Posted on 06-09-2016 08:53 AM
What do you see on the affected Mac when you run this command?:
dsconfigad -show
Your AD admin groups should show up in the "Allowed Admin Groups" section:
ComputerName (IP Address Here)
Active Directory Forest = domain.edu
Active Directory Domain = domain.edu
Computer Account = ComputerName$
Advanced Options - User Experience
Create mobile account at login = Enabled
Require confirmation = Disabled
Force home to startup disk = Enabled
Mount home as sharepoint = Enabled
Use Windows UNC path for home = Disabled
Network protocol to be used = smb
Default user Shell = /bin/bash
Advanced Options - Mappings
Mapping UID to attribute = not set
Mapping user GID to attribute = not set
Mapping group GID to attribute = not set
Generate Kerberos authority = Enabled
Advanced Options - Administrative
Preferred Domain controller = not set
Allowed admin groups = YourAdminGroup1,YourAdminGroup2
Authentication from any domain = Enabled
Packet signing = allow
Packet encryption = allow
Password change interval = 14
Restrict Dynamic DNS updates = not set
Namespace mode = domain
Difficulties you are seeing with this could also be related to how your AD is setup onsite, though.
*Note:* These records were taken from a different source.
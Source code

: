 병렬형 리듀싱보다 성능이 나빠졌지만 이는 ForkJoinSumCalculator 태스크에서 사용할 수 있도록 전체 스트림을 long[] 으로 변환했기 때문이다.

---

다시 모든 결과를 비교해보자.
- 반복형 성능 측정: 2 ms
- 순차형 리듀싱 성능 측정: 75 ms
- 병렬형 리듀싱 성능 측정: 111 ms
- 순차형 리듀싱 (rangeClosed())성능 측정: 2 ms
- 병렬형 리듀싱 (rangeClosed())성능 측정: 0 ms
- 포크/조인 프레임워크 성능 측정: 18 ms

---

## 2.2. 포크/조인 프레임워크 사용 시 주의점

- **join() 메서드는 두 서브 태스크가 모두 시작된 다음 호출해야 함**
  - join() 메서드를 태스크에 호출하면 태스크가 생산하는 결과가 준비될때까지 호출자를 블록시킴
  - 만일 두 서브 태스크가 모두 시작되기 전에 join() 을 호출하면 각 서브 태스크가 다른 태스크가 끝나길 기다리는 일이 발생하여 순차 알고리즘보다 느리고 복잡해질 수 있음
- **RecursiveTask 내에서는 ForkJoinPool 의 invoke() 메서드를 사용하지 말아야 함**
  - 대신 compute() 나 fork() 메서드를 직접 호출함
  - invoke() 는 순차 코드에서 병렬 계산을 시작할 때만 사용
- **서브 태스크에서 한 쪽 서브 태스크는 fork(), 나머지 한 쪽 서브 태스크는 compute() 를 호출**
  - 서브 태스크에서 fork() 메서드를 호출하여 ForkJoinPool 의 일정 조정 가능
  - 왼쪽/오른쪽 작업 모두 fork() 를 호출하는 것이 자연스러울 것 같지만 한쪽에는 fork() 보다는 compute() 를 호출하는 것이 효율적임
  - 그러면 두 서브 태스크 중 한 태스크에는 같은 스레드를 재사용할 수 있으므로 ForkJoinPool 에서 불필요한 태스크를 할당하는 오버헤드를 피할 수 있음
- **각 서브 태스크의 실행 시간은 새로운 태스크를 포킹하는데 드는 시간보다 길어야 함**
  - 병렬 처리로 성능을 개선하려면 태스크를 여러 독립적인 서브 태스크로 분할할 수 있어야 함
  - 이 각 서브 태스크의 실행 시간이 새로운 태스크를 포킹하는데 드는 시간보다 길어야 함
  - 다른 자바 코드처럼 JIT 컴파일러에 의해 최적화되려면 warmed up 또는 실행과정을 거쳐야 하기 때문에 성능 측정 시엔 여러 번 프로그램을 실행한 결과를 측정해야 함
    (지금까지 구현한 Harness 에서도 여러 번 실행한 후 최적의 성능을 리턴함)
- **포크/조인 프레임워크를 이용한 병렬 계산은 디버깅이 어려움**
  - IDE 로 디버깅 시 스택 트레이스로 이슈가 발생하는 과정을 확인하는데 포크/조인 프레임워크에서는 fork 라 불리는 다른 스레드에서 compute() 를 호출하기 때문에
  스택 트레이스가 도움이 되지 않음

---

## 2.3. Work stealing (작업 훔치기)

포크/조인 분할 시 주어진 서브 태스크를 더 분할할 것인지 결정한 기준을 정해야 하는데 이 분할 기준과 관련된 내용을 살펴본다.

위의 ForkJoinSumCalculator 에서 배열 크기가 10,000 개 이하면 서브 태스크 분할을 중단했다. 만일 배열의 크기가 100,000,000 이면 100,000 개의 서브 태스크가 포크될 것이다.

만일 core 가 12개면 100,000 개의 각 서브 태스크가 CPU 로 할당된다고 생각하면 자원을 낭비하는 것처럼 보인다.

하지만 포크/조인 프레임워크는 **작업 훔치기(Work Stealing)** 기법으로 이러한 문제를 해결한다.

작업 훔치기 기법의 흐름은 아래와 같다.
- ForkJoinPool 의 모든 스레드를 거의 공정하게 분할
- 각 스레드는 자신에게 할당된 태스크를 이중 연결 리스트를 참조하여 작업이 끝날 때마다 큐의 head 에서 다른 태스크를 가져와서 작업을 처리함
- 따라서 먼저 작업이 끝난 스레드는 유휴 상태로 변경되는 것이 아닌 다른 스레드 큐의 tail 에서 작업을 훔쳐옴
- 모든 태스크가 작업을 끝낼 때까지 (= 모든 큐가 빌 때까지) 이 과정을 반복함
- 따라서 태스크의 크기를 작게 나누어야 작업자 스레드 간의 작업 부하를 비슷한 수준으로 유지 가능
Posted on 06-09-2016 09:00 AM
Thanks for the reply. Both groups are showing up in the dsconfigad output.
What's odd is that the actual config being pushed out is identical to how it's been for as long as I've been here, it's simply being pushed out by a profile now and the admin groups have stopped working. If I manually bind a machine with the exact same settings as the profile pushes, it works. And prodding the profile as I described earlier made it work too.